Print, exactly as written, every line from the first line of the records below through the line containing "paper on time.", and nothing further.

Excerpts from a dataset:
***

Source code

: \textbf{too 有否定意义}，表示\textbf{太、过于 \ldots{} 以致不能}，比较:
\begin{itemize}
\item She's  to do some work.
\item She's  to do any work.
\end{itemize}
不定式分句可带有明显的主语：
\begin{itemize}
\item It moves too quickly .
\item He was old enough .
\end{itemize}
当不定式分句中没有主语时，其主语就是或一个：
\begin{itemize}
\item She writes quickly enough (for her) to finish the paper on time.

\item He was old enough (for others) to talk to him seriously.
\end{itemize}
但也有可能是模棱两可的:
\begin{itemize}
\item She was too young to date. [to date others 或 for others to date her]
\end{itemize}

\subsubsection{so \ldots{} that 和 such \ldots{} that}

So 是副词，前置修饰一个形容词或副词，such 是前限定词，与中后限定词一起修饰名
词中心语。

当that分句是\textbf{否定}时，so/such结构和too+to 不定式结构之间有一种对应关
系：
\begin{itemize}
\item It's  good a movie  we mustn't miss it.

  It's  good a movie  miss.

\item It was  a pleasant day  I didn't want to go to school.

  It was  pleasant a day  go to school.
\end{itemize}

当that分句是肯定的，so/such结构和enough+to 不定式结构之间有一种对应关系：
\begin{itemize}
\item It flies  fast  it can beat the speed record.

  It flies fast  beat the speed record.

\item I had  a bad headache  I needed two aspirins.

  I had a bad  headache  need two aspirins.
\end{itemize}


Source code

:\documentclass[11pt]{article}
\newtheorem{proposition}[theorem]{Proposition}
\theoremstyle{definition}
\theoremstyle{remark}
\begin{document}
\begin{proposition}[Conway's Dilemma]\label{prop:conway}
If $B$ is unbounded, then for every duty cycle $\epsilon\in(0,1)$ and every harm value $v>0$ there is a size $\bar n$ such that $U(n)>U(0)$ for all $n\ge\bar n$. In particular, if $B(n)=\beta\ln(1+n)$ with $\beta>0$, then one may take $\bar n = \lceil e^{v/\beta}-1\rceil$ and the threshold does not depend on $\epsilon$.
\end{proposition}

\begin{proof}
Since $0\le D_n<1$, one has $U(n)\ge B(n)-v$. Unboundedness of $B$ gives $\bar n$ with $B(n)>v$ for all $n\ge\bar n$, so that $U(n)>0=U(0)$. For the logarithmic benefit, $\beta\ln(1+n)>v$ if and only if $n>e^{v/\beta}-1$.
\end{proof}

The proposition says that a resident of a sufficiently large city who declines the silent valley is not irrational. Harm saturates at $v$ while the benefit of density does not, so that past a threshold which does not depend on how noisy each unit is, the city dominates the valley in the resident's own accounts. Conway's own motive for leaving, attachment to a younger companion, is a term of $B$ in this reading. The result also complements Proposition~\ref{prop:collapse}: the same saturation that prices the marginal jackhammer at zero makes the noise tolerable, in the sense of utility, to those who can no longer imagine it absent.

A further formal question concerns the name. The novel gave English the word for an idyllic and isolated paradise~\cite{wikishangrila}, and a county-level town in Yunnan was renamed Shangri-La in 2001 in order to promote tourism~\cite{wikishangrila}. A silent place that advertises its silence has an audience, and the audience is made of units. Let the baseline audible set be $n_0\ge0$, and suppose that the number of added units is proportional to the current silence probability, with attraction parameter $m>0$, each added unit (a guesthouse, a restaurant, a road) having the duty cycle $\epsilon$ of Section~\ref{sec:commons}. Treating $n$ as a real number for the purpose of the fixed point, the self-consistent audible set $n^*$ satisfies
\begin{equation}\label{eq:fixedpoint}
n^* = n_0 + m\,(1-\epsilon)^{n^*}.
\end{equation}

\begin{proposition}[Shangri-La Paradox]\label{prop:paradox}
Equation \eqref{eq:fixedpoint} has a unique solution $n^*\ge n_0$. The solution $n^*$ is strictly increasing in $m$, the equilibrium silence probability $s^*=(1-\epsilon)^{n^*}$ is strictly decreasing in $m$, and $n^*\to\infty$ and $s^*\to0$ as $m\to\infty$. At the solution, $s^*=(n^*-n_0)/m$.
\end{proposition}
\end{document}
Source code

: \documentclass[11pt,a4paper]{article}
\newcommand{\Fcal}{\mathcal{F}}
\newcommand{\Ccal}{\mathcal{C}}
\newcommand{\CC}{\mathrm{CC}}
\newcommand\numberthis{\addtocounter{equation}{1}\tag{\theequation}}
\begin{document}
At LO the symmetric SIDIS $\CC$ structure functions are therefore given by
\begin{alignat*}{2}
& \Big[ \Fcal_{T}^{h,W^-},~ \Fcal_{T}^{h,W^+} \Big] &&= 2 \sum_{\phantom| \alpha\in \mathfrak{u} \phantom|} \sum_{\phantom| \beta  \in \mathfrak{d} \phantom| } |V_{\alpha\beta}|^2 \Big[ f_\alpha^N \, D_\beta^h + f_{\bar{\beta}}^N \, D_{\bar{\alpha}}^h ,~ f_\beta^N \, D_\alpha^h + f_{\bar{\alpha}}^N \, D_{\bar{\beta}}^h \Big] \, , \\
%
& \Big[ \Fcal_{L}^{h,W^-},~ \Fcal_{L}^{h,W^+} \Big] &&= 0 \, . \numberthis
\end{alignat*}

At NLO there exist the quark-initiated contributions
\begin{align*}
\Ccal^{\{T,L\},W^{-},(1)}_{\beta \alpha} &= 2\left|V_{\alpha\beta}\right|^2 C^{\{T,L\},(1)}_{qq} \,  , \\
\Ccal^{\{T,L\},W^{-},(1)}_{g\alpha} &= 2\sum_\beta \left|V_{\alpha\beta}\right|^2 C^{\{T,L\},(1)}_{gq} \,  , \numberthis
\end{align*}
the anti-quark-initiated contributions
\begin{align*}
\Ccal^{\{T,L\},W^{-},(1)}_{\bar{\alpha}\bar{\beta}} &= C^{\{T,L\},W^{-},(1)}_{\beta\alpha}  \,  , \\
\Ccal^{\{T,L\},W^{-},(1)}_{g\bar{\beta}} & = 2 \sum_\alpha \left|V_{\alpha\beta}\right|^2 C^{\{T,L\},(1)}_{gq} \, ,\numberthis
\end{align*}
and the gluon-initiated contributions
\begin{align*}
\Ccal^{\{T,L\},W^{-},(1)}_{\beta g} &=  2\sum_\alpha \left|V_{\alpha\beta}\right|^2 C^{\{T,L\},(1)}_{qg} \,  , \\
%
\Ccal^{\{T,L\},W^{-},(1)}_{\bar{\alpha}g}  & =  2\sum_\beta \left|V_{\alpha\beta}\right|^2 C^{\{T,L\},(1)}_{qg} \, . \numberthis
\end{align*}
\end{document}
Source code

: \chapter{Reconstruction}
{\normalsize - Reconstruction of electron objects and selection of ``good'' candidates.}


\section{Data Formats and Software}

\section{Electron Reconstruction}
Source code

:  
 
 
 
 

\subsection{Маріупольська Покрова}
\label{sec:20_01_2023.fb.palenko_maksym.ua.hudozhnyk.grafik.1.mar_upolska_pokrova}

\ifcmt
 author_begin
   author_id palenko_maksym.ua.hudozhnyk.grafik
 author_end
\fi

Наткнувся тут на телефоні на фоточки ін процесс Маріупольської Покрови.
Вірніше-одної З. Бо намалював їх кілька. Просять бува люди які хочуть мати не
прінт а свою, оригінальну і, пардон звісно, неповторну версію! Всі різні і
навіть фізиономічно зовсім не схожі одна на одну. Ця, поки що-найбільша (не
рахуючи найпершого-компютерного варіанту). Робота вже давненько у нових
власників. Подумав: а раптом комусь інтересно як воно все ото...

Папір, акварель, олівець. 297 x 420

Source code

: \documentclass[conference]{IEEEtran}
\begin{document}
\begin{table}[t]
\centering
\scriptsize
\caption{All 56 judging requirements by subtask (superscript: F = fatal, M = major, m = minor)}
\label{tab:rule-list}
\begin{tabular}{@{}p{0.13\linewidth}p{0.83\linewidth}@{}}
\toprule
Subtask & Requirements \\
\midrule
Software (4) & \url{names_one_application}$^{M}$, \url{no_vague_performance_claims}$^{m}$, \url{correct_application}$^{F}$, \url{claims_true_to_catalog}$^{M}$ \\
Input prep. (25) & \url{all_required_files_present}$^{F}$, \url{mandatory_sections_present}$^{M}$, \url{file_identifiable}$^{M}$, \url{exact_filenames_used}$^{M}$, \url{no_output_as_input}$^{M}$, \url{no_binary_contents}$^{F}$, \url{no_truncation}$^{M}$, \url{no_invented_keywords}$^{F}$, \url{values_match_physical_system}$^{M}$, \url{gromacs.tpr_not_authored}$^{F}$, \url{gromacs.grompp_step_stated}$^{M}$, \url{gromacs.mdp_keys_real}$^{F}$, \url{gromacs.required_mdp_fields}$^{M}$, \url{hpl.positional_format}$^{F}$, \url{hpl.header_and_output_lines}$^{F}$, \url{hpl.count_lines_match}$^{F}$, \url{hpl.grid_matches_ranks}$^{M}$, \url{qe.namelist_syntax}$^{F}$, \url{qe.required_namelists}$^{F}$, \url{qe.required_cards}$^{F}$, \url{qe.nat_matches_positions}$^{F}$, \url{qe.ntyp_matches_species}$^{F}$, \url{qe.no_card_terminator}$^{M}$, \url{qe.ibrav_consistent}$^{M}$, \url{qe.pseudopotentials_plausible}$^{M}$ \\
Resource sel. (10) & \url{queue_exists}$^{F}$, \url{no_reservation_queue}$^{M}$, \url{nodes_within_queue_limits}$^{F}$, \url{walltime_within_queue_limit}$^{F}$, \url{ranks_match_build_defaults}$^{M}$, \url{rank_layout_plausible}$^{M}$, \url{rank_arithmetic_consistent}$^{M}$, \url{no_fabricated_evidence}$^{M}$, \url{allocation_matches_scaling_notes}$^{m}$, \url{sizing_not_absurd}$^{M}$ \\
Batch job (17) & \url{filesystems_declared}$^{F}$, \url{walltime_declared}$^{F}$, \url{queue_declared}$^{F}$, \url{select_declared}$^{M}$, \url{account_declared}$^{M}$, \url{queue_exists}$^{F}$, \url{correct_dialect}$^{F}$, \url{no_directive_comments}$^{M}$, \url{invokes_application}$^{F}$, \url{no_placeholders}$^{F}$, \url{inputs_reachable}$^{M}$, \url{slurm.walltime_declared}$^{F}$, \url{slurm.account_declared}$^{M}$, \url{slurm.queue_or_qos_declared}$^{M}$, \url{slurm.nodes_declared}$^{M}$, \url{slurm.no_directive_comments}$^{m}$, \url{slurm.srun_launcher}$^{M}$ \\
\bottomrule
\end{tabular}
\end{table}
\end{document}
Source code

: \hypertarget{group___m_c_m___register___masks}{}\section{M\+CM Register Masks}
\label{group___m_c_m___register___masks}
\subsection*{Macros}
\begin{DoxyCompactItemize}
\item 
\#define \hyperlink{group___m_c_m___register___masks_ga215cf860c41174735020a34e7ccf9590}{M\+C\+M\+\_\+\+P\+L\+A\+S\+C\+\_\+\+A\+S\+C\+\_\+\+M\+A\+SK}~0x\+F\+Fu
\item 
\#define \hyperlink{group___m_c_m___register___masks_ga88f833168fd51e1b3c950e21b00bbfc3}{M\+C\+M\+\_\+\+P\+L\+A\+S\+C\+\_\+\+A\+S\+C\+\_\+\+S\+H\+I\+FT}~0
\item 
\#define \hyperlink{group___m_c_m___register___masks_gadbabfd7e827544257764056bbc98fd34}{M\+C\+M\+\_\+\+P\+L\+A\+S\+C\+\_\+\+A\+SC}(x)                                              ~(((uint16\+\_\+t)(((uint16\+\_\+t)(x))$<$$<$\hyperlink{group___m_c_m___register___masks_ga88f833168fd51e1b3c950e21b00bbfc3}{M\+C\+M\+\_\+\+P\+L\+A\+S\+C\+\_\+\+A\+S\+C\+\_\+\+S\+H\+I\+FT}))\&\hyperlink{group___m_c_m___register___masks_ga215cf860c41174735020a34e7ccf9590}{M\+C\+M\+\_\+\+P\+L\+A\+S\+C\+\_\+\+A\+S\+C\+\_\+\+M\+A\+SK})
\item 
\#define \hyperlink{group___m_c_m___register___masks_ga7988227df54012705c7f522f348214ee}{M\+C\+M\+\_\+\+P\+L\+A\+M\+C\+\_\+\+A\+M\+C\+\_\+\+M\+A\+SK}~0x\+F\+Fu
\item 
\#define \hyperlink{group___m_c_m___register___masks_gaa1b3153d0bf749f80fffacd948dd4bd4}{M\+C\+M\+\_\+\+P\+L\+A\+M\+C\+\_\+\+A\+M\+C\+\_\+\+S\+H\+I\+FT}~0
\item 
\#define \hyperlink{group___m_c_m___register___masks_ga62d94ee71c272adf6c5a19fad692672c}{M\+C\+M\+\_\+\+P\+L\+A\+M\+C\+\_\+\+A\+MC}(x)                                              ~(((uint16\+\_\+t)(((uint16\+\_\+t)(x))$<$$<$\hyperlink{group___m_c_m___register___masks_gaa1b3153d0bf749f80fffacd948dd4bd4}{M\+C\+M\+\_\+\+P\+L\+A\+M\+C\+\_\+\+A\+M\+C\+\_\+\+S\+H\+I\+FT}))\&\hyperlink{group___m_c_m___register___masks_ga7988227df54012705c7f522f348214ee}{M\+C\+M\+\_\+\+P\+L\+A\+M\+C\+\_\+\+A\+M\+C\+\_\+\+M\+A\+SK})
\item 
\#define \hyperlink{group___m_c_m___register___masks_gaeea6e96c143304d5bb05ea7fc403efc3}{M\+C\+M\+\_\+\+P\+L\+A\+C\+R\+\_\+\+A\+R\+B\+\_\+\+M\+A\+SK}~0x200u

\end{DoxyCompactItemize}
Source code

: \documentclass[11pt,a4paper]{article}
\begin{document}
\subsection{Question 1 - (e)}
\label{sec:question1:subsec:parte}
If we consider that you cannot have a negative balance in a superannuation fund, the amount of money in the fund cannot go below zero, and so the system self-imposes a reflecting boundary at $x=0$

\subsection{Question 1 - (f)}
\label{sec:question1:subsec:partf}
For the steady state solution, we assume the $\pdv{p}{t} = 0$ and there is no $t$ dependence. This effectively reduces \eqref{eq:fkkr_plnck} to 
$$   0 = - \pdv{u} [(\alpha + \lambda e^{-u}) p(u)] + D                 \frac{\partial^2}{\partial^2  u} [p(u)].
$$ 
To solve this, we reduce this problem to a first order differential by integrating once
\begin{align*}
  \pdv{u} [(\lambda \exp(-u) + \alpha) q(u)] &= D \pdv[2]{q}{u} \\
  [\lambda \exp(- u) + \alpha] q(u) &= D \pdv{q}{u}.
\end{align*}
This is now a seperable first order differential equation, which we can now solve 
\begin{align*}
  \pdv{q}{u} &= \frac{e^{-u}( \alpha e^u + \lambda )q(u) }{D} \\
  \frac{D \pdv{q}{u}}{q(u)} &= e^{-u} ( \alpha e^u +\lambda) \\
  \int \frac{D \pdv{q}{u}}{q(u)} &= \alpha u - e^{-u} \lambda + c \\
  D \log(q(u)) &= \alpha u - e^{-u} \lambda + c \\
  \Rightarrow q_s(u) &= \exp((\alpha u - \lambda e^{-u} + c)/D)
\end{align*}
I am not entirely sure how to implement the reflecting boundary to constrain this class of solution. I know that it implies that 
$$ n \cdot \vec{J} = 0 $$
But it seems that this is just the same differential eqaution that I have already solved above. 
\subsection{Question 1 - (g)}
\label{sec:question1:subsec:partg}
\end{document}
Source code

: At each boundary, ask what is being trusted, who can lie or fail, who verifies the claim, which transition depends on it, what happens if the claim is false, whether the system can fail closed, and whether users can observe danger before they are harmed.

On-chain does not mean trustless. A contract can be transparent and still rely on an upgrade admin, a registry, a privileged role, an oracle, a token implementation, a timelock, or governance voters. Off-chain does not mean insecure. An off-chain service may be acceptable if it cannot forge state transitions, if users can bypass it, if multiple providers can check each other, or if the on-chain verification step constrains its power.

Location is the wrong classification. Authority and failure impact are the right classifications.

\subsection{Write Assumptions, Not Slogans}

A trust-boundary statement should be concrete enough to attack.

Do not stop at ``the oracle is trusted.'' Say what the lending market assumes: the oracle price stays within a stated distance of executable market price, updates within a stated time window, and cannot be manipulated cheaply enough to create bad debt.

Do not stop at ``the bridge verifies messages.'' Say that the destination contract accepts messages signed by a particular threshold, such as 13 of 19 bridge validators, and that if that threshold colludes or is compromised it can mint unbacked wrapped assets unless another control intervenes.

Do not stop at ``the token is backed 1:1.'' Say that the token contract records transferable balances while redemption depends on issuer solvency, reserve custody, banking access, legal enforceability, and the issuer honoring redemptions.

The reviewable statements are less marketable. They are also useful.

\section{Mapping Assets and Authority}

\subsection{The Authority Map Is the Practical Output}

***

# [WRITTEN RESPONSE]
Source code

: \textbf{too 有否定意义}，表示\textbf{太、过于 \ldots{} 以致不能}，比较:
\begin{itemize}
\item She's  to do some work.
\item She's  to do any work.
\end{itemize}
不定式分句可带有明显的主语：
\begin{itemize}
\item It moves too quickly .
\item He was old enough .
\end{itemize}
当不定式分句中没有主语时，其主语就是或一个：
\begin{itemize}
\item She writes quickly enough (for her) to finish the paper on time.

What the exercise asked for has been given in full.